START DATA PROVIDED

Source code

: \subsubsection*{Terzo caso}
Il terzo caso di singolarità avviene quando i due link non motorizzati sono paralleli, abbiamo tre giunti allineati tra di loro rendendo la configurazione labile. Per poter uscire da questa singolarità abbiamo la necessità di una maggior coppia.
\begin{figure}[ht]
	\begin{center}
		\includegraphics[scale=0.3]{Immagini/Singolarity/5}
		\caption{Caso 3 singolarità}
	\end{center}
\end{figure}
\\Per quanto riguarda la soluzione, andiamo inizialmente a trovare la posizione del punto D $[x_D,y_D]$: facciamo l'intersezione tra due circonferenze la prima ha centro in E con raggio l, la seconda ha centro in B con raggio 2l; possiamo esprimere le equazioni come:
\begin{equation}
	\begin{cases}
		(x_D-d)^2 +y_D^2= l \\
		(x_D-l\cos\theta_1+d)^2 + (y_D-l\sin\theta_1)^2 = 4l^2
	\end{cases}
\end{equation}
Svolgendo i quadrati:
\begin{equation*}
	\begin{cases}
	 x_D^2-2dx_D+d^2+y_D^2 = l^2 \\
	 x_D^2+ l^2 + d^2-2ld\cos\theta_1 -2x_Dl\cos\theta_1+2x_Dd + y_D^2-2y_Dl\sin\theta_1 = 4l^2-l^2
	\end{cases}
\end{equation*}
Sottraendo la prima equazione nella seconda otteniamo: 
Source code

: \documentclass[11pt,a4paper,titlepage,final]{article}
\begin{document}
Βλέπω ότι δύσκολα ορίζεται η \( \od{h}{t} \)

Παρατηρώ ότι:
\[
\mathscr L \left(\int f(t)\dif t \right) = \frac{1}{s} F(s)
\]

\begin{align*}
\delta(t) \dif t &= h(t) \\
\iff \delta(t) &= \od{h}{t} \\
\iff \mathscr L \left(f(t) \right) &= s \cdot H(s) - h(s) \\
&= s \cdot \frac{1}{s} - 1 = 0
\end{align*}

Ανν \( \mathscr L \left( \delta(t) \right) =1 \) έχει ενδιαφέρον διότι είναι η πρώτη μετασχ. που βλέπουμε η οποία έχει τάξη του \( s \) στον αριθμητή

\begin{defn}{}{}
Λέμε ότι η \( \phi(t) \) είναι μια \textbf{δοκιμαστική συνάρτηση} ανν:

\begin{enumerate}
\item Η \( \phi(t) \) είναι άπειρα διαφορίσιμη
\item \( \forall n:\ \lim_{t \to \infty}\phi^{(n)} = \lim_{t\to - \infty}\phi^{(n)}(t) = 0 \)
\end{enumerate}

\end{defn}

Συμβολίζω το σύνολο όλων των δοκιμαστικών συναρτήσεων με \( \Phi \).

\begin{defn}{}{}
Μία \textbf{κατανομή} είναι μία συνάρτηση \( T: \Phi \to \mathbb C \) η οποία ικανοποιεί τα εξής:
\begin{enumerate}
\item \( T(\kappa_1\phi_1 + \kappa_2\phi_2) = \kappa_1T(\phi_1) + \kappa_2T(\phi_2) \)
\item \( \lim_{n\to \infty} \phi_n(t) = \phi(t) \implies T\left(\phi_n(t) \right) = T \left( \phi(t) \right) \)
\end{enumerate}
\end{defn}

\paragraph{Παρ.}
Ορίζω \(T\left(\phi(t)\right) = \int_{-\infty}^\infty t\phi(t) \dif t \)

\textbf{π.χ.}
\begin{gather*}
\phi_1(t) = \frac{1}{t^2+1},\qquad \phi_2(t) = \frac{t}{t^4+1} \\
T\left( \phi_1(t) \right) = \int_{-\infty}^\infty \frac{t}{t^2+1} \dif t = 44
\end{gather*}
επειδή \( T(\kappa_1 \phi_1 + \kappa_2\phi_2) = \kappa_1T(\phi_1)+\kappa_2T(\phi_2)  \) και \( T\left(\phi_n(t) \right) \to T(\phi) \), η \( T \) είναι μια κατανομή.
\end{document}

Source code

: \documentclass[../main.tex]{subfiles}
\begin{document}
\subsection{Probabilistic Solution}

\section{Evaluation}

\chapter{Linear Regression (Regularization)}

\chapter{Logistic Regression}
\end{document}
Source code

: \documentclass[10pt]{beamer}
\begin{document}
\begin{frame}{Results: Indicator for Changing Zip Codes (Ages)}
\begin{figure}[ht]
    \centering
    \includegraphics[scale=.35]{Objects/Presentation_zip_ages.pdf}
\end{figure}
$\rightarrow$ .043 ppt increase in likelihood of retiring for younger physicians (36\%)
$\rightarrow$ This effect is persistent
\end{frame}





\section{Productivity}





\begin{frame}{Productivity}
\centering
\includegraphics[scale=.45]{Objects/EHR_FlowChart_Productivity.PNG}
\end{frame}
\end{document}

END DATA PROVIDED

WHAT IS NEEDED: Nothing should be left out: repeat all of the data exactly.

WRITTEN SOLUTION:
Source code

: \subsubsection*{Terzo caso}
Il terzo caso di singolarità avviene quando i due link non motorizzati sono paralleli, abbiamo tre giunti allineati tra di loro rendendo la configurazione labile. Per poter uscire da questa singolarità abbiamo la necessità di una maggior coppia.
\begin{figure}[ht]
	\begin{center}
		\includegraphics[scale=0.3]{Immagini/Singolarity/5}
		\caption{Caso 3 singolarità}
	\end{center}
\end{figure}
\\Per quanto riguarda la soluzione, andiamo inizialmente a trovare la posizione del punto D $[x_D,y_D]$: facciamo l'intersezione tra due circonferenze la prima ha centro in E con raggio l, la seconda ha centro in B con raggio 2l; possiamo esprimere le equazioni come:
\begin{equation}
	\begin{cases}
		(x_D-d)^2 +y_D^2= l \\
		(x_D-l\cos\theta_1+d)^2 + (y_D-l\sin\theta_1)^2 = 4l^2
	\end{cases}
\end{equation}
Svolgendo i quadrati:
\begin{equation*}
	\begin{cases}
	 x_D^2-2dx_D+d^2+y_D^2 = l^2 \\
	 x_D^2+ l^2 + d^2-2ld\cos\theta_1 -2x_Dl\cos\theta_1+2x_Dd + y_D^2-2y_Dl\sin\theta_1 = 4l^2-l^2
	\end{cases}
\end{equation*}
Sottraendo la prima equazione nella seconda otteniamo: 
Source code

: \documentclass[11pt,a4paper,titlepage,final]{article}
\begin{document}
Βλέπω ότι δύσκολα ορίζεται η \( \od{h}{t} \)

Παρατηρώ ότι:
\[
\mathscr L \left(\int f(t)\dif t \right) = \frac{1}{s} F(s)
\]

\begin{align*}
\delta(t) \dif t &= h(t) \\
\iff \delta(t) &= \od{h}{t} \\
\iff \mathscr L \left(f(t) \right) &= s \cdot H(s) - h(s) \\
&= s \cdot \frac{1}{s} - 1 = 0
\end{align*}

Ανν \( \mathscr L \left( \delta(t) \right) =1 \) έχει ενδιαφέρον διότι είναι η πρώτη μετασχ. που βλέπουμε η οποία έχει τάξη του \( s \) στον αριθμητή

\begin{defn}{}{}
Λέμε ότι η \( \phi(t) \) είναι μια \textbf{δοκιμαστική συνάρτηση} ανν:

\begin{enumerate}
\item Η \( \phi(t) \) είναι άπειρα διαφορίσιμη
\item \( \forall n:\ \lim_{t \to \infty}\phi^{(n)} = \lim_{t\to - \infty}\phi^{(n)}(t) = 0 \)
\end{enumerate}

\end{defn}

Συμβολίζω το σύνολο όλων των δοκιμαστικών συναρτήσεων με \( \Phi \).

\begin{defn}{}{}
Μία \textbf{κατανομή} είναι μία συνάρτηση \( T: \Phi \to \mathbb C \) η οποία ικανοποιεί τα εξής:
\begin{enumerate}
\item \( T(\kappa_1\phi_1 + \kappa_2\phi_2) = \kappa_1T(\phi_1) + \kappa_2T(\phi_2) \)
\item \( \lim_{n\to \infty} \phi_n(t) = \phi(t) \implies T\left(\phi_n(t) \right) = T \left( \phi(t) \right) \)
\end{enumerate}
\end{defn}

\paragraph{Παρ.}
Ορίζω \(T\left(\phi(t)\right) = \int_{-\infty}^\infty t\phi(t) \dif t \)

\textbf{π.χ.}
\begin{gather*}
\phi_1(t) = \frac{1}{t^2+1},\qquad \phi_2(t) = \frac{t}{t^4+1} \\
T\left( \phi_1(t) \right) = \int_{-\infty}^\infty \frac{t}{t^2+1} \dif t = 44
\end{gather*}
επειδή \( T(\kappa_1 \phi_1 + \kappa_2\phi_2) = \kappa_1T(\phi_1)+\kappa_2T(\phi_2)  \) και \( T\left(\phi_n(t) \right) \to T(\phi) \), η \( T \) είναι μια κατανομή.
\end{document}

Source code

: \documentclass[../main.tex]{subfiles}
\begin{document}
\subsection{Probabilistic Solution}

\section{Evaluation}

\chapter{Linear Regression (Regularization)}

\chapter{Logistic Regression}
\end{document}
Source code

: \documentclass[10pt]{beamer}
\begin{document}
\begin{frame}{Results: Indicator for Changing Zip Codes (Ages)}
\begin{figure}[ht]
    \centering
    \includegraphics[scale=.35]{Objects/Presentation_zip_ages.pdf}
\end{figure}
$\rightarrow$ .043 ppt increase in likelihood of retiring for younger physicians (36\%)
$\rightarrow$ This effect is persistent
\end{frame}





\section{Productivity}





\begin{frame}{Productivity}
\centering
\includegraphics[scale=.45]{Objects/EHR_FlowChart_Productivity.PNG}
\end{frame}
\end{document}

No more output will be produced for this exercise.